--- What this task involves ---
Pick out and copy every line below that has the word "here".

--- Recorded data ---
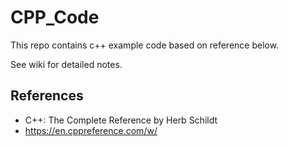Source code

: # CPP_Code

This repo contains c++ example code based on reference below.

See wiki for detailed notes.

## References
- C++: The Complete Reference by Herb Schildt
- https://en.cppreference.com/w/

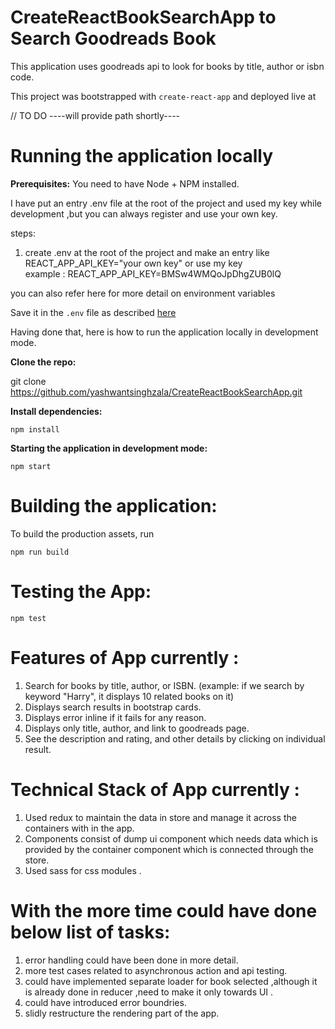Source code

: # **CreateReactBookSearchApp to Search Goodreads Book**

This application uses goodreads api to look for books by title, author or isbn code.

This project was bootstrapped with `create-react-app` and deployed live at

// TO DO ----will provide path shortly----

# Running the application locally

**Prerequisites:** You need to have Node + NPM installed.

<!--**Required Environment Variables:**

`REACT_APP_API_KEY` : Goodreads API Key you can get from [here](https://www.goodreads.com/api/keys).-->
 
 I have put an entry .env file at the root of the project and used my key while development  ,but you can always register and use your own key.

 steps:
 1. create .env at the root of the project and make an entry like REACT_APP_API_KEY="your own key" or use my key  
 example : REACT_APP_API_KEY=BMSw4WMQoJpDhgZUB0lQ

you can also refer here for more detail on environment variables

Save it in the `.env` file as described [here](https://github.com/facebook/create-react-app/blob/master/packages/react-scripts/template/README.md#adding-custom-environment-variables)

Having done that, here is how to run the application locally in development mode.

**Clone the repo:**

git clone https://github.com/yashwantsinghzala/CreateReactBookSearchApp.git

**Install dependencies:**

    npm install

**Starting the application in development mode:**

    npm start

# Building the application:

To build the production assets, run

    npm run build

# Testing the App:

    npm test

# Features of App currently :

1. Search for books by title, author, or ISBN. (example: if we search by keyword "Harry", it displays 10 related books on it)
2. Displays search results in bootstrap cards.
3. Displays error inline if it fails for any reason.
4. Displays only title, author, and link to goodreads page.
5. See the description and rating, and other details by clicking on individual result.

# Technical Stack of App currently :
 1. Used redux to maintain the data in store and manage it across the containers with in the app.
 2. Components consist of dump ui component  which needs data which is provided by the container component 
    which is connected through the store.
 3. Used sass for css modules .
 
# With the more time could have done below list of tasks:

1. error handling could have been done in more detail.
2. more test cases related to asynchronous action and api testing.
3. could have implemented separate loader for book selected ,although it is already done in reducer ,need to make 
    it only towards UI .
4. could have introduced error boundries.
5. slidly restructure the rendering part of the app.

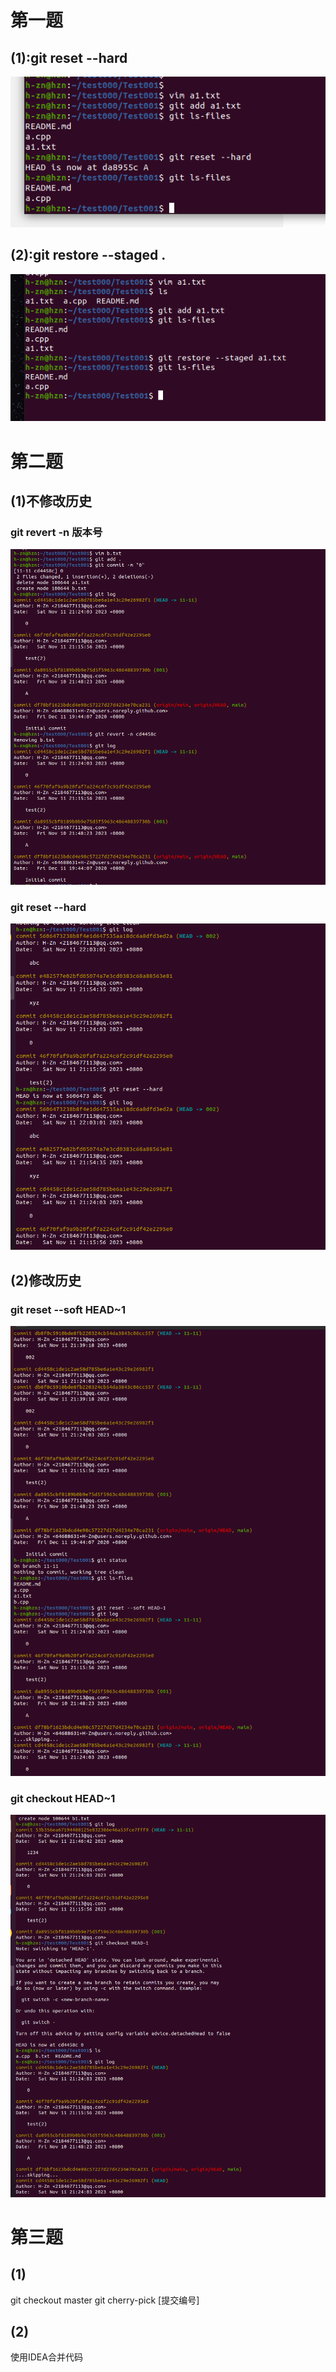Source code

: # 第一题

## (1):git reset --hard


![1](./Q1-1.png)


## (2):git restore --staged .


![2](./Q1-2.png)




# 第二题

## (1)不修改历史


### git revert -n 版本号


![2-1-1](./Q2-1-1.png)


### git reset --hard


![2-1-2](./Q2-1-2.png)



## (2)修改历史


### git reset --soft HEAD~1


![2-2-1](./Q2-2-1.png)


### git checkout HEAD~1


![2-2-2](./Q2-2-2.png)



# 第三题

## (1)


git checkout master
git cherry-pick [提交编号]



## (2)
使用IDEA合并代码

--- Problem solution ---
`REACT_APP_API_KEY` : Goodreads API Key you can get from [here](https://www.goodreads.com/api/keys).-->
you can also refer here for more detail on environment variables
Save it in the `.env` file as described [here](https://github.com/facebook/create-react-app/blob/master/packages/react-scripts/template/README.md#adding-custom-environment-variables)
Having done that, here is how to run the application locally in development mode.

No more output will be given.